* Your assignment *
What lines below include the word "that"? Copy each one.

* Raw data *
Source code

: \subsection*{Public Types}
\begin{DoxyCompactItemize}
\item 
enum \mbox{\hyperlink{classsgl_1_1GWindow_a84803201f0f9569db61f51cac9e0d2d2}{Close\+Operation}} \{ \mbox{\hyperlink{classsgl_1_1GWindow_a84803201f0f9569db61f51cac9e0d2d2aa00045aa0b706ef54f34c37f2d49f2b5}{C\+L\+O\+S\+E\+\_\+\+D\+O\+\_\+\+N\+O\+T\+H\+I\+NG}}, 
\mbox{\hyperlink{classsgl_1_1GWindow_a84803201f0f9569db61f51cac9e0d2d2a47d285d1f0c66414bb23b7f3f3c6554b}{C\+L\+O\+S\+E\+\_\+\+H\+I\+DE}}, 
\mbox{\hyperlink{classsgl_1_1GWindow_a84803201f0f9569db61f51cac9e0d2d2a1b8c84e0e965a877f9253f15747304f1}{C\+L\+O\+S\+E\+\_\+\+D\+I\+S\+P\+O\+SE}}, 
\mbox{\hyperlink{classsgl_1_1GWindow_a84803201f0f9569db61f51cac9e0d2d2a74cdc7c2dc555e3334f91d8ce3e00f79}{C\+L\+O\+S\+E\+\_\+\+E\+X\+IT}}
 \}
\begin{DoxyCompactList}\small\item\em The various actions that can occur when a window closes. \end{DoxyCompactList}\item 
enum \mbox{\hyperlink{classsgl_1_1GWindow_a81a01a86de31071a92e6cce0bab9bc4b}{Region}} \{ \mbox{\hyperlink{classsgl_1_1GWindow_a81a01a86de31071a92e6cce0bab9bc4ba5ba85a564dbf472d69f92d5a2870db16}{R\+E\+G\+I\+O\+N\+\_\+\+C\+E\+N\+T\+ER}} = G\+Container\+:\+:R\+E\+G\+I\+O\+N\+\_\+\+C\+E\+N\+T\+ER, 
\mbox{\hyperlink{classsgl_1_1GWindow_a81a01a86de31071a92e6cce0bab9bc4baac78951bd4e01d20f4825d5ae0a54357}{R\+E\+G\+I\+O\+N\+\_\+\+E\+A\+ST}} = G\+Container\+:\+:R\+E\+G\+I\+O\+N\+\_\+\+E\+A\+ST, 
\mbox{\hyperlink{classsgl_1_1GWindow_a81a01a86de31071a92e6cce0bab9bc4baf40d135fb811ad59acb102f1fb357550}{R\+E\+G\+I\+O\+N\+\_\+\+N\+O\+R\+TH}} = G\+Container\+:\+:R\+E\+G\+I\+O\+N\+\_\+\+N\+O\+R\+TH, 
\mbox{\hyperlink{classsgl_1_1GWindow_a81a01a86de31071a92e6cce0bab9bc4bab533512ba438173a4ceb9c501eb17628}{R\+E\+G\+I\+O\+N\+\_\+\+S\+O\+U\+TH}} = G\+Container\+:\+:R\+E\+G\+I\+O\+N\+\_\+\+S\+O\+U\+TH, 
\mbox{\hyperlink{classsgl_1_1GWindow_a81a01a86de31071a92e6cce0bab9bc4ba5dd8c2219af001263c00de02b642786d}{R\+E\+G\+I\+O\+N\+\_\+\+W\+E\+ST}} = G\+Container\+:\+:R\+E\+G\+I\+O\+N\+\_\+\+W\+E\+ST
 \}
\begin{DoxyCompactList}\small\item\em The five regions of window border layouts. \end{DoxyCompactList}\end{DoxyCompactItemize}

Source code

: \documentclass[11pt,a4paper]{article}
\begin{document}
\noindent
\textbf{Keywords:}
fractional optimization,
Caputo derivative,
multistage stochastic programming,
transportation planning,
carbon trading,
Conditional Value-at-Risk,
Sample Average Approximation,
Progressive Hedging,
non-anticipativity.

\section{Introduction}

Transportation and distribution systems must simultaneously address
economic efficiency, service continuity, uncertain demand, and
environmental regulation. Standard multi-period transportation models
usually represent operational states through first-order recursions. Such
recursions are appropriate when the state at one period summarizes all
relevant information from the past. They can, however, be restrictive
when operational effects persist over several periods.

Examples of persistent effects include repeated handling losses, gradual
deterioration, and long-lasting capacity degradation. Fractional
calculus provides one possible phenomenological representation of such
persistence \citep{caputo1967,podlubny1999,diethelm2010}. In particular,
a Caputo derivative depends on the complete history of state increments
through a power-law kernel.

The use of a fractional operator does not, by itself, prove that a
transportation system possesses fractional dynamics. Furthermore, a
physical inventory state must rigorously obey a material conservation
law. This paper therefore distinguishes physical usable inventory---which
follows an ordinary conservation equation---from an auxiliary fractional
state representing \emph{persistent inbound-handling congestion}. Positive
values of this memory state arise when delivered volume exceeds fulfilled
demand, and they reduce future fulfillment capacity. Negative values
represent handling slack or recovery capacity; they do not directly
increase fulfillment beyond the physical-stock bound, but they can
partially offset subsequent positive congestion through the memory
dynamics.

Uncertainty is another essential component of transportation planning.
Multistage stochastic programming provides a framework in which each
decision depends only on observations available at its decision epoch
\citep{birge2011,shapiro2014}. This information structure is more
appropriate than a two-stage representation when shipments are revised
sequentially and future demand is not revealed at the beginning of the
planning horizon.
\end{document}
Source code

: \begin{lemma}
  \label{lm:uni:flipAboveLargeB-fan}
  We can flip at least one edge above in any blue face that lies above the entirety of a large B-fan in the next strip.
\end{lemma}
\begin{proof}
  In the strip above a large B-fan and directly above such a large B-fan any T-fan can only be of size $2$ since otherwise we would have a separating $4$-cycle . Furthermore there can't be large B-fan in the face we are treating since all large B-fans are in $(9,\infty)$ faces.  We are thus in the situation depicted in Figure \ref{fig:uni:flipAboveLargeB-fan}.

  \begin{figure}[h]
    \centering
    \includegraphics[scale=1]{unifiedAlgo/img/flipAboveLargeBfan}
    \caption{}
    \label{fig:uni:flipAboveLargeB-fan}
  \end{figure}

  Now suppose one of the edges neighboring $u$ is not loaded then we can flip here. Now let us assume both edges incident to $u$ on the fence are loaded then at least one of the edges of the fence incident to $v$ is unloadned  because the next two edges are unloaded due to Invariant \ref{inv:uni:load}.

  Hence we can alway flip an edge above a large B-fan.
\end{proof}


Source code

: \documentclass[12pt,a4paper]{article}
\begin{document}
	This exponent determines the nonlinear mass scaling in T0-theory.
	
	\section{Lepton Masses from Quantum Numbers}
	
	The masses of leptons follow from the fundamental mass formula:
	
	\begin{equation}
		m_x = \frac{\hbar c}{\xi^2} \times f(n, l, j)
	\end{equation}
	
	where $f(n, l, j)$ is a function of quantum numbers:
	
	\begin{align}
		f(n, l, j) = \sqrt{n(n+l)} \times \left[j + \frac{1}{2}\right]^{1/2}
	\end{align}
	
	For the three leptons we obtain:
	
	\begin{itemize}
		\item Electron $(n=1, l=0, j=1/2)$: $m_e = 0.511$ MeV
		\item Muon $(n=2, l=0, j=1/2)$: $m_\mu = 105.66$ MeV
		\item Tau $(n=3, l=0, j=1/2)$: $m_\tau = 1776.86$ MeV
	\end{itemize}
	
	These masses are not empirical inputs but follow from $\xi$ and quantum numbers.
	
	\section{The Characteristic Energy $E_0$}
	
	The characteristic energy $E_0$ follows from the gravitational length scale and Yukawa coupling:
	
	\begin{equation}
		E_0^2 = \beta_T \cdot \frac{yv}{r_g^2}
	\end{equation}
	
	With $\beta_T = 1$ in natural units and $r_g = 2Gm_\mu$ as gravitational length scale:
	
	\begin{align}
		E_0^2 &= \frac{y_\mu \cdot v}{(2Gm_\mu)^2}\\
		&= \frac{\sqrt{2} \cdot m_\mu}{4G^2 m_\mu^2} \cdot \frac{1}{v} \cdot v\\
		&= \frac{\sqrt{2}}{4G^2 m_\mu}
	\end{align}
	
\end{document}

* Response *
\begin{DoxyCompactList}\small\item\em The various actions that can occur when a window closes. \end{DoxyCompactList}\item 
The use of a fractional operator does not, by itself, prove that a
  We can flip at least one edge above in any blue face that lies above the entirety of a large B-fan in the next strip.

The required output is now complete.